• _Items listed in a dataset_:
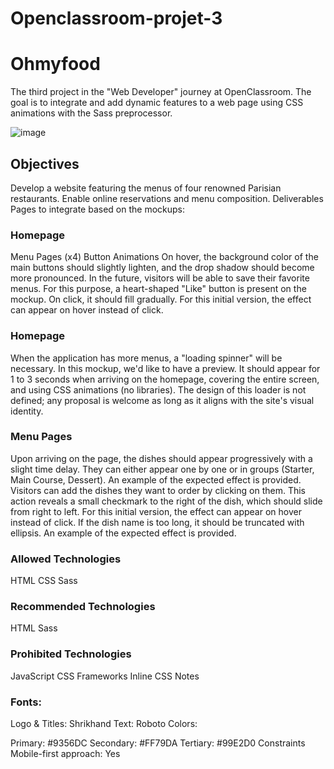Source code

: # Openclassroom-projet-3
<h1> Ohmyfood</h1>
The third project in the "Web Developer" journey at OpenClassroom. The goal is to integrate and add dynamic features to a web page using CSS animations with the Sass preprocessor.

![image](https://user-images.githubusercontent.com/101889651/169243025-503c36c6-a27b-46a9-8b3f-cf3f897667ef.png)






<h2> Objectives</h2>
Develop a website featuring the menus of four renowned Parisian restaurants.
Enable online reservations and menu composition.
Deliverables
Pages to integrate based on the mockups:

<h3> Homepage </h3>
Menu Pages (x4)
Button Animations
On hover, the background color of the main buttons should slightly lighten, and the drop shadow should become more pronounced. In the future, visitors will be able to save their favorite menus. For this purpose, a heart-shaped "Like" button is present on the mockup. On click, it should fill gradually. For this initial version, the effect can appear on hover instead of click.

<h3>Homepage</h3>
When the application has more menus, a "loading spinner" will be necessary. In this mockup, we'd like to have a preview. It should appear for 1 to 3 seconds when arriving on the homepage, covering the entire screen, and using CSS animations (no libraries). The design of this loader is not defined; any proposal is welcome as long as it aligns with the site's visual identity.

<h3>Menu Pages</h3>
Upon arriving on the page, the dishes should appear progressively with a slight time delay. They can either appear one by one or in groups (Starter, Main Course, Dessert). An example of the expected effect is provided. Visitors can add the dishes they want to order by clicking on them. This action reveals a small checkmark to the right of the dish, which should slide from right to left. For this initial version, the effect can appear on hover instead of click. If the dish name is too long, it should be truncated with ellipsis. An example of the expected effect is provided.

<h3>Allowed Technologies</h3>
HTML
CSS
Sass
<h3>Recommended Technologies</h3>
HTML
Sass
<h3> Prohibited Technologies</h3>
JavaScript
CSS Frameworks
Inline CSS
Notes
<h3> Fonts:</h3>

Logo & Titles: Shrikhand
Text: Roboto
Colors:

Primary: #9356DC
Secondary: #FF79DA
Tertiary: #99E2D0
Constraints
Mobile-first approach: Yes
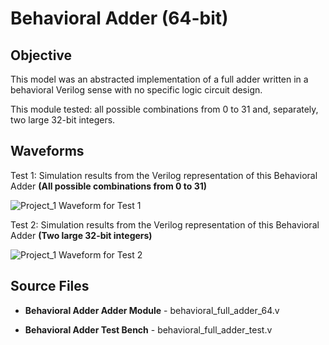 # Behavioral Adder (64-bit)

## Objective

This model was an abstracted implementation of a full adder written in a behavioral Verilog sense with no specific logic circuit design.

This module tested: all possible combinations from 0 to 31 and, separately, two large 32-bit integers.

## Waveforms

Test 1: Simulation results from the Verilog representation of this Behavioral Adder **(All possible combinations from 0 to 31)**

![Project_1 Waveform for Test 1](/Projects/blob/044e822e4e0016f4bf1e4f74abdbf356eacc8ebd/Project_1/behavioral_adder_64/Simulation%20Waveforms/project1_test_E.png)

Test 2: Simulation results from the Verilog representation of this Behavioral Adder **(Two large 32-bit integers)**

![Project_1 Waveform for Test 2]()

## Source Files

- **Behavioral Adder Adder Module** - behavioral_full_adder_64.v

- **Behavioral Adder Test Bench** - behavioral_full_adder_test.v

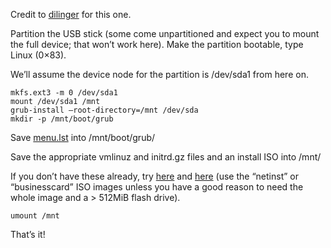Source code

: <!--# set var="title" value="Installing Debian from a USB stick" -->
<!--# set var="date" value="February 6, 2006" -->

<!--# include file="include/top.html" -->

Credit to [dilinger](http://lists.debian.org/debian-boot/2004/09/msg01722.html) for this one.

Partition the USB stick (some come unpartitioned and expect you to mount the full device; that won’t work here). Make the partition bootable, type Linux (0×83).

We’ll assume the device node for the partition is /dev/sda1 from here on.

	mkfs.ext3 -m 0 /dev/sda1
	mount /dev/sda1 /mnt
	grub-install –root-directory=/mnt /dev/sda
	mkdir -p /mnt/boot/grub

Save [menu.lst](files/menu.lst) into /mnt/boot/grub/

Save the appropriate vmlinuz and initrd.gz files and an install ISO into /mnt/

If you don’t have these already, try [here](http://http.us.debian.org/debian/dists/sarge/main/installer-i386/current//images/hd-media/2.6/) and [here](http://debian.osuosl.org/debian-cdimage/current/i386/iso-cd/) (use the “netinst” or “businesscard” ISO images unless you have a good reason to need the whole image and a > 512MiB flash drive).

	umount /mnt

That’s it!

<!--# include file="include/bottom.html" -->
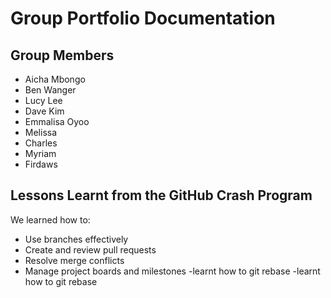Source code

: # Group Portfolio Documentation

## Group Members

- Aicha Mbongo
- Ben Wanger
- Lucy Lee
- Dave Kim
- Emmalisa Oyoo
- Melissa
- Charles
- Myriam
- Firdaws


## Lessons Learnt from the GitHub Crash Program

We learned how to:

- Use branches effectively
- Create and review pull requests
- Resolve merge conflicts
- Manage project boards and milestones
-learnt how to git rebase
-learnt how to git rebase
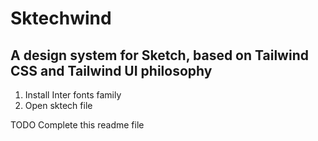 # Sktechwind

## A design system for Sketch, based on Tailwind CSS and Tailwind UI philosophy


1. Install Inter fonts family
2. Open sktech file

TODO Complete this readme file
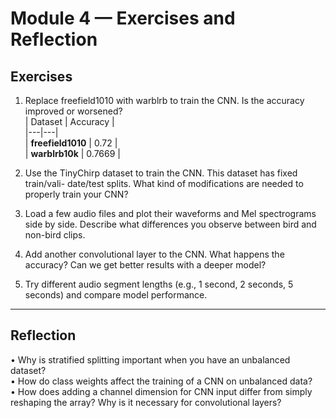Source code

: # Module 4 — Exercises and Reflection

## Exercises

1. Replace freefield1010 with warblrb to train the CNN. Is the accuracy improved or worsened?  
| Dataset | Accuracy |  
|---|---|  
| **freefield1010** | 0.72 |  
| **warblrb10k** | 0.7669 |   

3. Use the TinyChirp dataset to train the CNN. This dataset has fixed train/vali-
   date/test splits. What kind of modifications are needed to properly train your
   CNN?

4. Load a few audio files and plot their waveforms and Mel spectrograms side by
   side. Describe what differences you observe between bird and non-bird clips.

5. Add another convolutional layer to the CNN. What happens the accuracy? Can
   we get better results with a deeper model?

6. Try different audio segment lengths (e.g., 1 second, 2 seconds, 5 seconds) and
   compare model performance.

---

## Reflection

 • Why is stratified splitting important when you have an unbalanced dataset?  
 • How do class weights affect the training of a CNN on unbalanced data?  
 • How does adding a channel dimension for CNN input differ from simply reshaping the array? Why is it necessary for convolutional layers?  
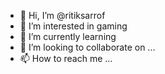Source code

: - 👋 Hi, I’m @ritiksarrof
- 👀 I’m interested in gaming
- 🌱 I’m currently learning 
- 💞️ I’m looking to collaborate on ...
- 📫 How to reach me ...

<!---
ritiksarrof/ritiksarrof is a ✨ special ✨ repository because its `README.md` (this file) appears on your GitHub profile.
You can click the Preview link to take a look at your changes.
--->
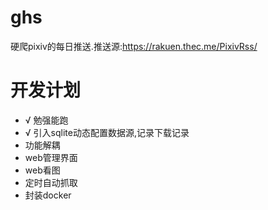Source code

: # ghs

硬爬pixiv的每日推送.推送源:https://rakuen.thec.me/PixivRss/

# 开发计划

- √ 勉强能跑
- √ 引入sqlite动态配置数据源,记录下载记录
- 功能解耦
- web管理界面
- web看图
- 定时自动抓取
- 封装docker

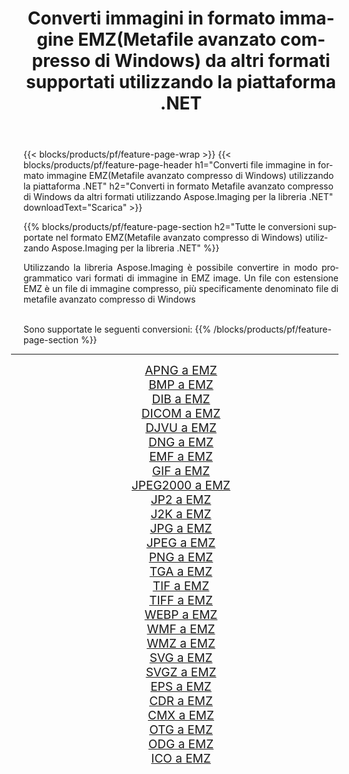 ﻿---
title: Converti immagini in formato immagine EMZ(Metafile avanzato compresso di Windows) da altri formati supportati utilizzando la piattaforma .NET 
weight: 3920
url: /it/net/conversion/to/emz 
lang: it
langdirlevel: 2
locales: zh-hans,ja,it,ru,de,es,fr,nl,id,lt,pl,pt,vi,tr,ko,zh-hant,ar,hi,th,sv,cs,uk,he
description: Utilizzando Aspose.Imaging per la libreria .NET è facile convertire in EMZ(Metafile avanzato compresso di Windows) da altri formati di immagine supportati
---

{{< blocks/products/pf/feature-page-wrap >}}
{{< blocks/products/pf/feature-page-header h1="Converti file immagine in formato immagine EMZ(Metafile avanzato compresso di Windows) utilizzando la piattaforma .NET" h2="Converti in formato Metafile avanzato compresso di Windows da altri formati utilizzando Aspose.Imaging per la libreria .NET" downloadText="Scarica" >}}


{{% blocks/products/pf/feature-page-section  h2="Tutte le conversioni supportate nel formato EMZ(Metafile avanzato compresso di Windows) utilizzando Aspose.Imaging per la libreria .NET" %}}
<p align=justify>Utilizzando la libreria Aspose.Imaging è possibile convertire in modo programmatico vari formati di immagine in EMZ image. Un file con estensione EMZ è un file di immagine compresso, più specificamente denominato file di metafile avanzato compresso di Windows</p>
<br/>
Sono supportate le seguenti conversioni:
{{% /blocks/products/pf/feature-page-section %}}
<div class="container-fluid productfamilypage bg-gray">
    <div class="convertypes bg-gray agp-content section">
        <div class="container">
		<hr style="margin-left:-20px;"/>
		<div class="row other-converters" style="gap: 10px;font-size: 19px;text-align:center;">
		    <div class='col-md-2 other-converter remove-lp remove-rp'><a href="/imaging/it/net/conversion/apng-to-emz" style="padding:15px;">APNG a EMZ</a></div>
<div class='col-md-2 other-converter remove-lp remove-rp'><a href="/imaging/it/net/conversion/bmp-to-emz" style="padding:15px;">BMP a EMZ</a></div>
<div class='col-md-2 other-converter remove-lp remove-rp'><a href="/imaging/it/net/conversion/dib-to-emz" style="padding:15px;">DIB a EMZ</a></div>
<div class='col-md-2 other-converter remove-lp remove-rp'><a href="/imaging/it/net/conversion/dicom-to-emz" style="padding:15px;">DICOM a EMZ</a></div>
<div class='col-md-2 other-converter remove-lp remove-rp'><a href="/imaging/it/net/conversion/djvu-to-emz" style="padding:15px;">DJVU a EMZ</a></div>
<div class='col-md-2 other-converter remove-lp remove-rp'><a href="/imaging/it/net/conversion/dng-to-emz" style="padding:15px;">DNG a EMZ</a></div>
<div class='col-md-2 other-converter remove-lp remove-rp'><a href="/imaging/it/net/conversion/emf-to-emz" style="padding:15px;">EMF a EMZ</a></div>
<div class='col-md-2 other-converter remove-lp remove-rp'><a href="/imaging/it/net/conversion/gif-to-emz" style="padding:15px;">GIF a EMZ</a></div>
<div class='col-md-2 other-converter remove-lp remove-rp'><a href="/imaging/it/net/conversion/jpeg2000-to-emz" style="padding:15px;">JPEG2000 a EMZ</a></div>
<div class='col-md-2 other-converter remove-lp remove-rp'><a href="/imaging/it/net/conversion/jp2-to-emz" style="padding:15px;">JP2 a EMZ</a></div>
<div class='col-md-2 other-converter remove-lp remove-rp'><a href="/imaging/it/net/conversion/j2k-to-emz" style="padding:15px;">J2K a EMZ</a></div>
<div class='col-md-2 other-converter remove-lp remove-rp'><a href="/imaging/it/net/conversion/jpg-to-emz" style="padding:15px;">JPG a EMZ</a></div>
<div class='col-md-2 other-converter remove-lp remove-rp'><a href="/imaging/it/net/conversion/jpeg-to-emz" style="padding:15px;">JPEG a EMZ</a></div>
<div class='col-md-2 other-converter remove-lp remove-rp'><a href="/imaging/it/net/conversion/png-to-emz" style="padding:15px;">PNG a EMZ</a></div>
<div class='col-md-2 other-converter remove-lp remove-rp'><a href="/imaging/it/net/conversion/tga-to-emz" style="padding:15px;">TGA a EMZ</a></div>
<div class='col-md-2 other-converter remove-lp remove-rp'><a href="/imaging/it/net/conversion/tif-to-emz" style="padding:15px;">TIF a EMZ</a></div>
<div class='col-md-2 other-converter remove-lp remove-rp'><a href="/imaging/it/net/conversion/tiff-to-emz" style="padding:15px;">TIFF a EMZ</a></div>
<div class='col-md-2 other-converter remove-lp remove-rp'><a href="/imaging/it/net/conversion/webp-to-emz" style="padding:15px;">WEBP a EMZ</a></div>
<div class='col-md-2 other-converter remove-lp remove-rp'><a href="/imaging/it/net/conversion/wmf-to-emz" style="padding:15px;">WMF a EMZ</a></div>
<div class='col-md-2 other-converter remove-lp remove-rp'><a href="/imaging/it/net/conversion/wmz-to-emz" style="padding:15px;">WMZ a EMZ</a></div>
<div class='col-md-2 other-converter remove-lp remove-rp'><a href="/imaging/it/net/conversion/svg-to-emz" style="padding:15px;">SVG a EMZ</a></div>
<div class='col-md-2 other-converter remove-lp remove-rp'><a href="/imaging/it/net/conversion/svgz-to-emz" style="padding:15px;">SVGZ a EMZ</a></div>
<div class='col-md-2 other-converter remove-lp remove-rp'><a href="/imaging/it/net/conversion/eps-to-emz" style="padding:15px;">EPS a EMZ</a></div>
<div class='col-md-2 other-converter remove-lp remove-rp'><a href="/imaging/it/net/conversion/cdr-to-emz" style="padding:15px;">CDR a EMZ</a></div>
<div class='col-md-2 other-converter remove-lp remove-rp'><a href="/imaging/it/net/conversion/cmx-to-emz" style="padding:15px;">CMX a EMZ</a></div>
<div class='col-md-2 other-converter remove-lp remove-rp'><a href="/imaging/it/net/conversion/otg-to-emz" style="padding:15px;">OTG a EMZ</a></div>
<div class='col-md-2 other-converter remove-lp remove-rp'><a href="/imaging/it/net/conversion/odg-to-emz" style="padding:15px;">ODG a EMZ</a></div>
<div class='col-md-2 other-converter remove-lp remove-rp'><a href="/imaging/it/net/conversion/ico-to-emz" style="padding:15px;">ICO a EMZ</a></div>
                </div>
        </div>
    </div>
</div>
<br/>


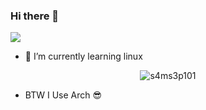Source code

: ### Hi there 👋

![](https://komarev.com/ghpvc/?username=s4ms3p101&color=yellowgreen&style=flat)

- 🌱 I’m currently learning linux

<p align="center"> <img src="https://github-readme-stats.vercel.app/api?username=s4ms3p101&show_icons=true&theme=gruvbox" alt="s4ms3p101" />
  
  - BTW I Use Arch 😎

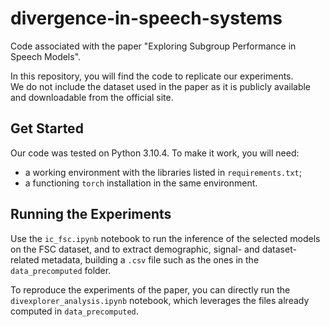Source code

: # divergence-in-speech-systems
Code associated with the paper "Exploring Subgroup Performance in Speech Models".

In this repository, you will find the code to replicate our experiments.  
We do not include the dataset used in the paper as it is publicly available and downloadable from the official site. 

## Get Started
Our code was tested on Python 3.10.4. To make it work, you will need:
- a working environment with the libraries listed in `requirements.txt`;
- a functioning `torch` installation in the same environment.

## Running the Experiments
Use the `ic_fsc.ipynb` notebook to run the inference of the selected models on the FSC dataset, and to extract demographic, signal- and dataset- related metadata, building a `.csv` file such as the ones in the `data_precomputed` folder.

To reproduce the experiments of the paper, you can directly run the `divexplorer_analysis.ipynb` notebook, which leverages the files already computed in `data_precomputed`.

• _What is expected_: Wherever a line of the records above contains the string "section", copy that line out.

• _Answer to this problem_:
{{% blocks/products/pf/feature-page-section  h2="Tutte le conversioni supportate nel formato EMZ(Metafile avanzato compresso di Windows) utilizzando Aspose.Imaging per la libreria .NET" %}}
{{% /blocks/products/pf/feature-page-section %}}
    <div class="convertypes bg-gray agp-content section">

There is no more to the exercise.